On the surface, such diplomacy might seem a deterrent to Roberts' enormous instrumental vocabulary, which covers rich stride styles, deep New Orleans rhythms (no mean trick, given that he is a native Floridian) and the performance inspirations of myriad piano giants (from Scott Joplin to Thelonious Monk). But another influence is at work in Roberts' music — namely, the bandleading abilities the pianist absorbed through an '80s apprenticeship with Wynton Marsalis (elder brother of Jason Marsalis).
"Wynton hired me at a point where, honestly, I don't know if anybody else really wanted to or was as open as he was to it," Roberts said. "But he was willing to give me a chance. That was a very important opportunity for me."

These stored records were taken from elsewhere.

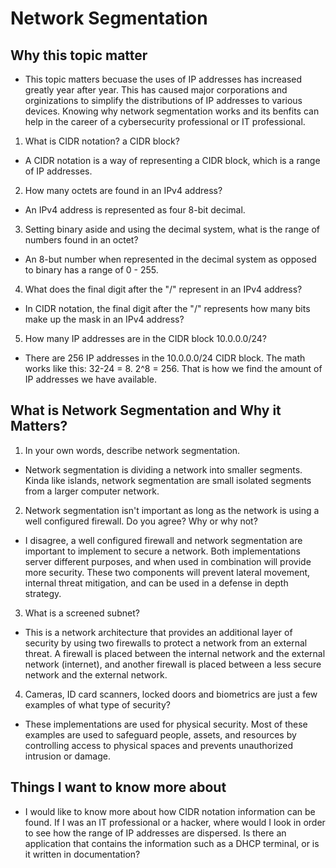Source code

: # Network Segmentation
## Why this topic matter
- This topic matters becuase the uses of IP addresses has increased greatly year after year. This has caused major corporations and orginizations to simplify the distributions of IP addresses to various devices. Knowing why network segmentation works and its benfits can help in the career of a cybersecurity professional or IT professional. 
1. What is CIDR notation? a CIDR block?
- A CIDR notation is a way of representing a CIDR block, which is a range of IP addresses.
2. How many octets are found in an IPv4 address?
- An IPv4 address is represented as four 8-bit decimal. 
3. Setting binary aside and using the decimal system, what is the range of numbers found in an octet?
- An 8-but number when represented in the decimal system as opposed to binary has a range of 0 - 255. 
4. What does the final digit after the "/" represent in an IPv4 address?
- In CIDR notation, the final digit after the "/" represents how many bits make up the mask in an IPv4 address? 
5. How many IP addresses are in the CIDR block 10.0.0.0/24?
- There are 256 IP addresses in the 10.0.0.0/24 CIDR block. The math works like this: 32-24 = 8. 2^8 = 256. That is how we find the amount of IP addresses we have available. 
## What is Network Segmentation and Why it Matters?
1. In your own words, describe network segmentation.
- Network segmentation is dividing a network into smaller segments. Kinda like islands, network segmentation are small isolated segments from a larger computer network. 
2. Network segmentation isn't important as long as the network is using a well configured firewall. Do you agree? Why or why not?
- I disagree, a well configured firewall and network segmentation are important to implement to secure a network. Both implementations server different purposes, and when used in combination will provide more security. These two components will prevent lateral movement, internal threat mitigation, and can be used in a defense in depth strategy. 
3. What is a screened subnet?
- This is a network architecture that provides an additional layer of security by using two firewalls to protect a network from an external threat. A firewall is placed between the internal network and the external network (internet), and another firewall is placed between a less secure network and the external network. 
4. Cameras, ID card scanners, locked doors and biometrics are just a few examples of what type of security?
- These implementations are used for physical security. Most of these examples are used to safeguard people, assets, and resources by controlling access to physical spaces and prevents unauthorized intrusion or damage. 
## Things I want to know more about
- I would like to know more about how CIDR notation information can be found. If I was an IT professional or a hacker, where would I look in order to see how the range of IP addresses are dispersed. Is there an application that contains the information such as a DHCP terminal, or is it written in documentation?
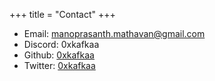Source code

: +++
title = "Contact"
+++
- Email: [manoprasanth.mathavan@gmail.com](mailto:manoprasanth.mathavan@gmail.com)
- Discord: 0xkafkaa
- Github: [0xkafkaa](https://github.com/0xkafkaa/)
- Twitter: [0xkafkaa](https://x.com/0xkafkaa)

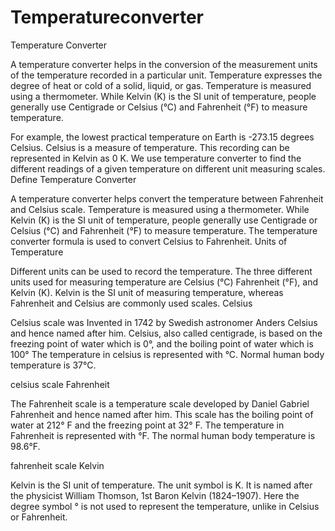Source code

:# Temperatureconverter
Temperature Converter

A temperature converter helps in the conversion of the measurement units of the temperature recorded in a particular unit. Temperature expresses the degree of heat or cold of a solid, liquid, or gas. Temperature is measured using a thermometer. While Kelvin (K) is the SI unit of temperature, people generally use Centigrade or Celsius (°C) and Fahrenheit (°F) to measure temperature.

For example, the lowest practical temperature on Earth is -273.15 degrees Celsius. Celsius is a measure of temperature. This recording can be represented in Kelvin as 0 K. We use temperature converter to find the different readings of a given temperature on different unit measuring scales.
Define Temperature Converter

A temperature converter helps convert the temperature between Fahrenheit and Celsius scale. Temperature is measured using a thermometer. While Kelvin (K) is the SI unit of temperature, people generally use Centigrade or Celsius (°C) and Fahrenheit (°F) to measure temperature. The temperature converter formula is used to convert Celsius to Fahrenheit.
Units of Temperature

Different units can be used to record the temperature. The three different units used for measuring temperature are Celsius (°C) Fahrenheit (°F),  and Kelvin (K).  Kelvin is the SI unit of measuring temperature, whereas Fahrenheit and Celsius are commonly used scales.
Celsius

Celsius scale was Invented in 1742 by Swedish astronomer Anders Celsius and hence named after him. Celsius, also called centigrade, is based on the freezing point of water which is 0°, and the boiling point of water which is 100° The temperature in celsius is represented with °C. Normal human body temperature is 37°C.

 celsius scale
Fahrenheit

The Fahrenheit scale is a temperature scale developed by Daniel Gabriel Fahrenheit and hence named after him. This scale has the boiling point of water at 212° F and the freezing point at 32° F. The temperature in Fahrenheit is represented with °F. The normal human body temperature is 98.6°F.

fahrenheit scale
Kelvin

Kelvin is the SI unit of temperature. The unit symbol is K. It is named after the physicist William Thomson, 1st Baron Kelvin (1824–1907). Here the degree symbol ° is not used to represent the temperature, unlike in Celsius or Fahrenheit.
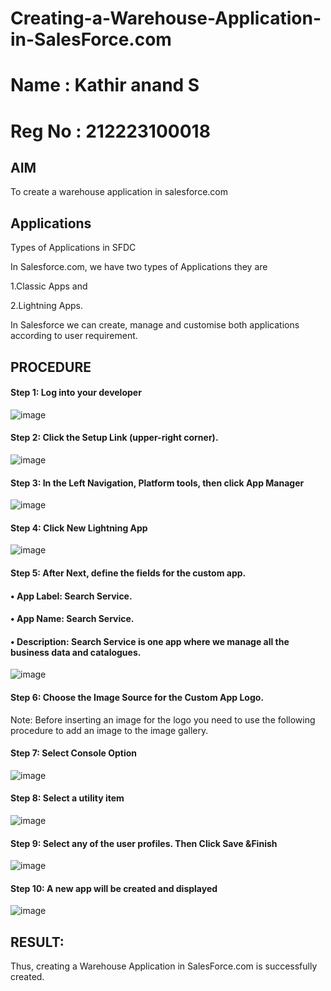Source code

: # Creating-a-Warehouse-Application-in-SalesForce.com
# Name : Kathir anand S
# Reg No : 212223100018
## AIM

To create a warehouse application in salesforce.com

## Applications

Types of Applications in SFDC

In Salesforce.com, we have two types of Applications they are

1.Classic Apps and

2.Lightning Apps.

In Salesforce we can create, manage and customise both applications according to user requirement.

## PROCEDURE

#### Step 1: Log into your developer

![image](https://github.com/user-attachments/assets/6e07b042-8a14-4f0b-9b95-278257695819)


#### Step 2: Click the Setup Link (upper-right corner).

![image](https://github.com/user-attachments/assets/b76b58d4-b25e-490a-9ba5-24c3213669fd)


#### Step 3: In the Left Navigation, Platform tools, then click App Manager

![image](https://github.com/user-attachments/assets/86c4f059-d60f-42ee-9a80-c87547b77483)


#### Step 4: Click New Lightning App

![image](https://github.com/user-attachments/assets/4dba1f85-78d2-43a0-bb73-452d7ab43866)

#### Step 5: After Next, define the fields for the custom app.
####         •	App Label: Search Service.
####         •	App Name: Search Service.
####         •	Description: Search Service is one app where we manage all the business data and catalogues.

 ![image](https://github.com/user-attachments/assets/86d241d0-1a14-4ee5-8ffc-86ca2f876f97)



#### Step 6: Choose the Image Source for the Custom App Logo.

Note: Before inserting an image for the logo you need to use the following procedure to add an image to the image gallery.
 
#### Step 7: Select Console Option


![image](https://github.com/user-attachments/assets/dcc23455-9165-44ca-9164-0206b6d5bb9f)




#### Step 8: Select a utility item


![image](https://github.com/user-attachments/assets/cc330e76-c809-4ba7-a15c-4fea339442a3)



#### Step 9: Select any of the user profiles. Then Click Save &Finish


![image](https://github.com/user-attachments/assets/f3333f8c-3d3f-41c2-9462-6e3530cdc212)


 
#### Step 10: A new app will be created and displayed



![image](https://github.com/user-attachments/assets/6550c6a3-aca2-4e7a-bc6f-531b8ed490f0)




## RESULT:

Thus, creating a Warehouse Application in SalesForce.com is successfully created.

A Jacksonville, Fla., native, Roberts lost his sight as a child as a result of glaucoma. Living with blindness as he worked, taught (as associate professor of jazz studies at Florida State University) and excelled as a jazz artist with a catalog of more than 20 albums has proved to be largely an exercise in attitude.
"It's a disability," he said. "That means there is something that just doesn't work at all. So what you have to do is make sure that disability doesn't get in the way of what you want to do. My mother raised us, and she is totally blind. That helped me grow up without any attitude toward the disability that made me a victim. That's the first thing.
"The second thing deals with the music. I've always prided myself on being a total, complete musician. I certainly use my ears, of course. I like to do things naturally. But I also learned how to read Braille music notation and I've learned enough about print music notation to dictate print music to people. In other words, the key thing is to make sure the disability in no way limits what it is you can do or want to do.
"That might require you to use your other senses more or sacrifice a lot of time to learn new things. Whatever you need to do, then that's what you've got to do."